According to sources, the parliamentary panel led by Murli Manohar Joshi will now summon Nripendra Mishra, Principal Secretary to the Prime Minister, and Finance Secretary Hasmukh Adhia on what action was taken on Rajan’s fraud list.

Media reports say Rajan’s letter was written in 2015 and Winsome Diamond promoter Jatin Mehta’s name figured in the list. Mehta is among the wilful defaulters who have fled the country.

The comments had the Congress and the BJP locked in a slugfest with both parties defending the economic policies of their respective governments. While the Congress sought to establish the NPA pile was the Narendra Modi government’s creation, the BJP hit back saying Rajan’s remarks were a “loud proclamation” of the corruption done by the Congress.

“UPA chairperson Sonia Gandhi led a government that attacked the very core of the Indian banking system. Raghuram Rajan has said that between 2006-08, the UPA functioning led to increased NPAs in the Indian banking structure,” said Union minister Smriti Irani.

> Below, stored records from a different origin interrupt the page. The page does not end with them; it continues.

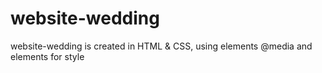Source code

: # website-wedding
website-wedding is created in HTML &amp; CSS, using elements @media and elements for style
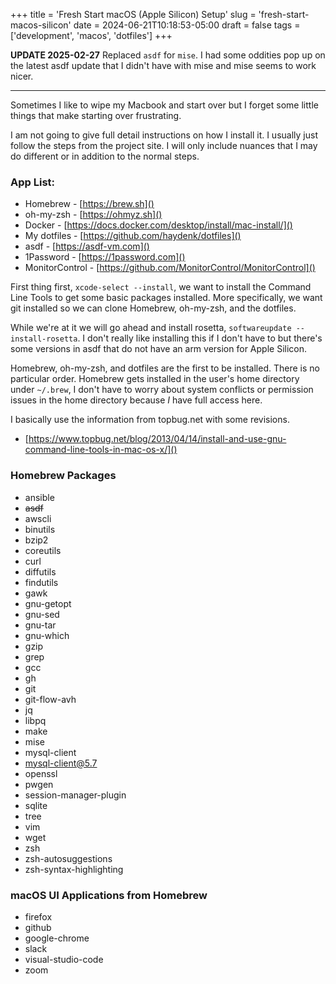 +++
title = 'Fresh Start macOS (Apple Silicon) Setup'
slug = 'fresh-start-macos-silicon'
date = 2024-06-21T10:18:53-05:00
draft = false
tags = ['development', 'macos', 'dotfiles']
+++

**UPDATE 2025-02-27** Replaced `asdf` for `mise`. I had some oddities pop up on the latest asdf update that I didn't have with mise and mise seems to work nicer.

---

Sometimes I like to wipe my Macbook and start over but I forget some little things that make
starting over frustrating.

I am not going to give full detail instructions on how I install it. I usually just follow the steps
from the project site. I will only include nuances that I may do different or in addition to the normal steps.

<!--more-->

### App List:
* Homebrew - [https://brew.sh]()
* oh-my-zsh - [https://ohmyz.sh]()
* Docker - [https://docs.docker.com/desktop/install/mac-install/]()
* My dotfiles - [https://github.com/haydenk/dotfiles]()
* asdf - [https://asdf-vm.com]()
* 1Password - [https://1password.com]()
* MonitorControl - [https://github.com/MonitorControl/MonitorControl]()

First thing first, `xcode-select --install`, we want to install the Command Line Tools to get some basic packages installed. More specifically,
we want git installed so we can clone Homebrew, oh-my-zsh, and the dotfiles.

While we're at it we will go ahead and install rosetta, `softwareupdate --install-rosetta`. I don't really like installing this if I don't have to but
there's some versions in asdf that do not have an arm version for Apple Silicon.

Homebrew, oh-my-zsh, and dotfiles are the first to be installed. There is no particular order. Homebrew gets installed in the user's home directory under
`~/.brew`, I don't have to worry about system conflicts or permission issues in the home directory because *I* have full access here.

I basically use the information from topbug.net with some revisions.

* [https://www.topbug.net/blog/2013/04/14/install-and-use-gnu-command-line-tools-in-mac-os-x/]()

### Homebrew Packages
* ansible
* ~~asdf~~
* awscli
* binutils
* bzip2
* coreutils
* curl
* diffutils
* findutils
* gawk
* gnu-getopt
* gnu-sed
* gnu-tar
* gnu-which
* gzip
* grep
* gcc
* gh
* git
* git-flow-avh
* jq
* libpq
* make
* mise
* mysql-client
* mysql-client@5.7
* openssl
* pwgen
* session-manager-plugin
* sqlite
* tree
* vim
* wget
* zsh
* zsh-autosuggestions
* zsh-syntax-highlighting

### macOS UI Applications from Homebrew
* firefox
* github
* google-chrome
* slack
* visual-studio-code
* zoom

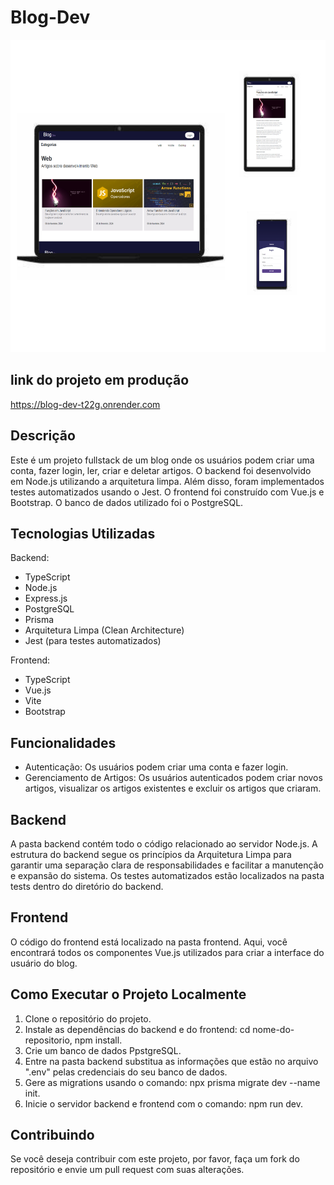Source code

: # Blog-Dev

<img src="/imgs/blog-dev-picture.png" alt="blog-dev" style="width: 600px; height: 500px;">

## link do projeto em produção

https://blog-dev-t22g.onrender.com

## Descrição

Este é um projeto fullstack de um blog onde os usuários podem criar uma conta, fazer login, ler, criar e deletar artigos. O backend foi desenvolvido em Node.js utilizando a arquitetura limpa. Além disso, foram implementados testes automatizados usando o Jest. O frontend foi construído com Vue.js e Bootstrap. O banco de dados utilizado foi o PostgreSQL.

## Tecnologias Utilizadas

Backend:
- TypeScript
- Node.js
- Express.js
- PostgreSQL
- Prisma
- Arquitetura Limpa (Clean Architecture)
- Jest (para testes automatizados)

Frontend:
- TypeScript
- Vue.js
- Vite
- Bootstrap

## Funcionalidades

- Autenticação: Os usuários podem criar uma conta e fazer login.
- Gerenciamento de Artigos: Os usuários autenticados podem criar novos artigos, visualizar os artigos existentes e excluir os artigos que criaram.

## Backend

A pasta backend contém todo o código relacionado ao servidor Node.js. A estrutura do backend segue os princípios da Arquitetura Limpa para garantir uma separação clara de responsabilidades e facilitar a manutenção e expansão do sistema. Os testes automatizados estão localizados na pasta tests dentro do diretório do backend.

## Frontend

O código do frontend está localizado na pasta frontend. Aqui, você encontrará todos os componentes Vue.js utilizados para criar a interface do usuário do blog.

## Como Executar o Projeto Localmente

1. Clone o repositório do projeto.
2. Instale as dependências do backend e do frontend: cd nome-do-repositorio, npm install.
3. Crie um banco de dados PpstgreSQL.
4. Entre na pasta backend substitua as informações que estão no arquivo ".env" pelas credenciais do seu banco de dados. 
5. Gere as migrations usando o comando: npx prisma migrate dev --name init.
7. Inicie o servidor backend e frontend com o comando: npm run dev.

## Contribuindo

Se você deseja contribuir com este projeto, por favor, faça um fork do repositório e envie um pull request com suas alterações.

Congress chief spokesperson Randeep Surjewala alleged the PM has devised a new formula called “wink a loan scam” under which banks grant loan to “his crony capitalist friends” and hence, the rise in NPAs.

‘Loan Waivers Vitiate Credit Culture’

According to Rajan, loan waivers are poorly targeted, and eventually reduce the flow of credit. Agriculture needs serious attention, but not through loan waivers, he said

PSBs need not have an RBI nominee on the board as it only creates an ‘illusion the regulator is in control’. “The RBI is a referee, not a player in the process of commercial lending,” Rajan said

Days after Niti Aayog Vice Chairman Rajiv Kumar blamed Raghuram Rajan for the economy slowing down, Rajan dismissed the charge as “ludicrous” and made by people who had not done their homework.

“The RBI has been accused of slowing the economy by forcing NPA recognition. I actually gave a speech in July 2016 on this issue before I demitted office, knowing it was only a matter of time  before vested interests who wanted to torpedo the clean-up started attacking the RBI on the growth issue,” Rajan said in his letter written to the Estimates Committee of Parliament, in response to a query about whether the NPA clean-up drive had slowed down growth.

A few days ago, Niti Aayog vice-chairman Rajiv Kumar blamed banks’ non-performing assets (NPAs) and “action taken by RBI chief Raghuram Rajan” to clean up the bad debts for the slowdown in the economy, while defending demonetisation.

Defending his decision, Rajan said that the slowdown was best attributed to over-burdened public sector bank balance sheets and growing risk aversion in public sector bankers.

“The obvious remedy to anyone with an open mind would be to tackle the source of the problem - to clean the balance sheets of public sector banks, a remedy that has worked well in other countries where it has been implemented,” Rajan said.

Citing the Economic Survey by former chief economic advisor Arvind Subramanian, he added, “This is not a ‘foreign’ solution, it is an economically sensible solution”.

“It is something that has been repeatedly flagged by the government’s own Economic Survey, under the guidance of the respected Dr. Arvind Subramanian. Clean-up was part of the solution, not the problem,” Rajan wrote.